- **Aim of the task**: What you return must be the lines from the first one below through the one containing "- a notification", exactly and with pictures excluded.

- **Records supplied**:
-.-.-
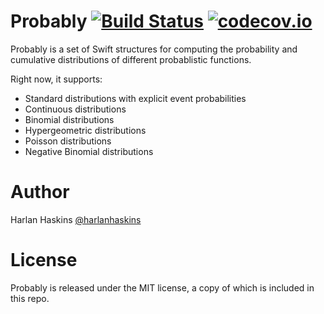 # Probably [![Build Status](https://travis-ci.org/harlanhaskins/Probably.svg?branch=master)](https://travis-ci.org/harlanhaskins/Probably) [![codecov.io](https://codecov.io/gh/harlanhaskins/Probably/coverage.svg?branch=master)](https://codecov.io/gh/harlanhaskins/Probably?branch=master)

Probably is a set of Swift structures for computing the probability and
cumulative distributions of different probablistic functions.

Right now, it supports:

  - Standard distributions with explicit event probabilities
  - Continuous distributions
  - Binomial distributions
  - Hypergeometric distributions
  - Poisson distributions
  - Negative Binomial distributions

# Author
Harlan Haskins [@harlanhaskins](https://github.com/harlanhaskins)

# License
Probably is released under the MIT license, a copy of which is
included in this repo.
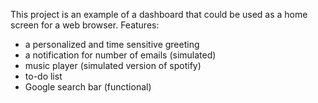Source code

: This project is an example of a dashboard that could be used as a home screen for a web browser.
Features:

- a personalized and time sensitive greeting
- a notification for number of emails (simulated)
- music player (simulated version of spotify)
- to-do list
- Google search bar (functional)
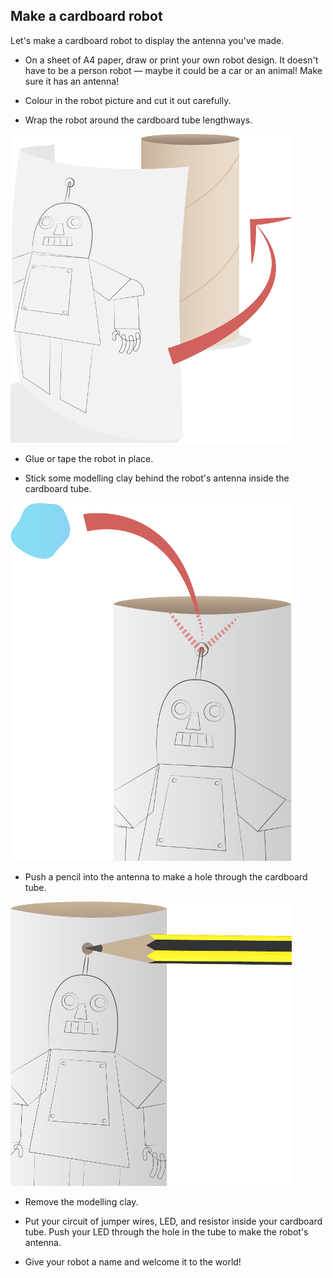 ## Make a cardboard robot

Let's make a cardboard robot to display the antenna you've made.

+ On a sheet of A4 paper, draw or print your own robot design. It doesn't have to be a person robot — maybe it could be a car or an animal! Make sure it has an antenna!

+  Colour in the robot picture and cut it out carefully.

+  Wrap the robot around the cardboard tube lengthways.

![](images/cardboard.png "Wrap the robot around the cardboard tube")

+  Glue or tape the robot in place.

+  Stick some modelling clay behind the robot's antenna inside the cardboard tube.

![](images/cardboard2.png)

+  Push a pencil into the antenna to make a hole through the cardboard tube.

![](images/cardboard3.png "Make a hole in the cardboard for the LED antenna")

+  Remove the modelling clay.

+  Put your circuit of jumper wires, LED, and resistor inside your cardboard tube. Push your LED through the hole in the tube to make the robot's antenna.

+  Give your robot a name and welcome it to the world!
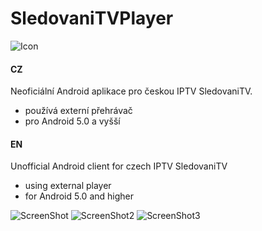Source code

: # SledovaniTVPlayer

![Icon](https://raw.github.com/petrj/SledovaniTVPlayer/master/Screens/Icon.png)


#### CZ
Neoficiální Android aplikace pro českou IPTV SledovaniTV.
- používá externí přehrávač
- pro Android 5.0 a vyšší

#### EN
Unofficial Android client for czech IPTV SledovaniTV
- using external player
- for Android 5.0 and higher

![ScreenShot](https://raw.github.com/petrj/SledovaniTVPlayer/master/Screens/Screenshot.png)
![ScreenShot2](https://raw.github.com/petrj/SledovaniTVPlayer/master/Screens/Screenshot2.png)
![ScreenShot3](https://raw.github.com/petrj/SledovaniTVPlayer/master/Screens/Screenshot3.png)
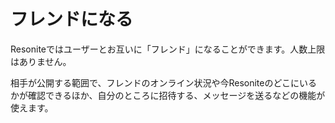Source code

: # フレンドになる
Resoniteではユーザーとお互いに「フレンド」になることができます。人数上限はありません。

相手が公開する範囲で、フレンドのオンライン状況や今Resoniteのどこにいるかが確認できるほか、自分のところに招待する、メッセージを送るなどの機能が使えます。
-.-.-
- **Solution for this problem**:
 # Probably [![Build Status](https://travis-ci.org/harlanhaskins/Probably.svg?branch=master)](https://travis-ci.org/harlanhaskins/Probably) [![codecov.io](https://codecov.io/gh/harlanhaskins/Probably/coverage.svg?branch=master)](https://codecov.io/gh/harlanhaskins/Probably?branch=master)

Probably is a set of Swift structures for computing the probability and
cumulative distributions of different probablistic functions.

Right now, it supports:

  - Standard distributions with explicit event probabilities
  - Continuous distributions
  - Binomial distributions
  - Hypergeometric distributions
  - Poisson distributions
  - Negative Binomial distributions

# Author
Harlan Haskins [@harlanhaskins](https://github.com/harlanhaskins)

# License
Probably is released under the MIT license, a copy of which is
included in this repo.
Source code

: This project is an example of a dashboard that could be used as a home screen for a web browser.
Features:

- a personalized and time sensitive greeting
- a notification for number of emails (simulated)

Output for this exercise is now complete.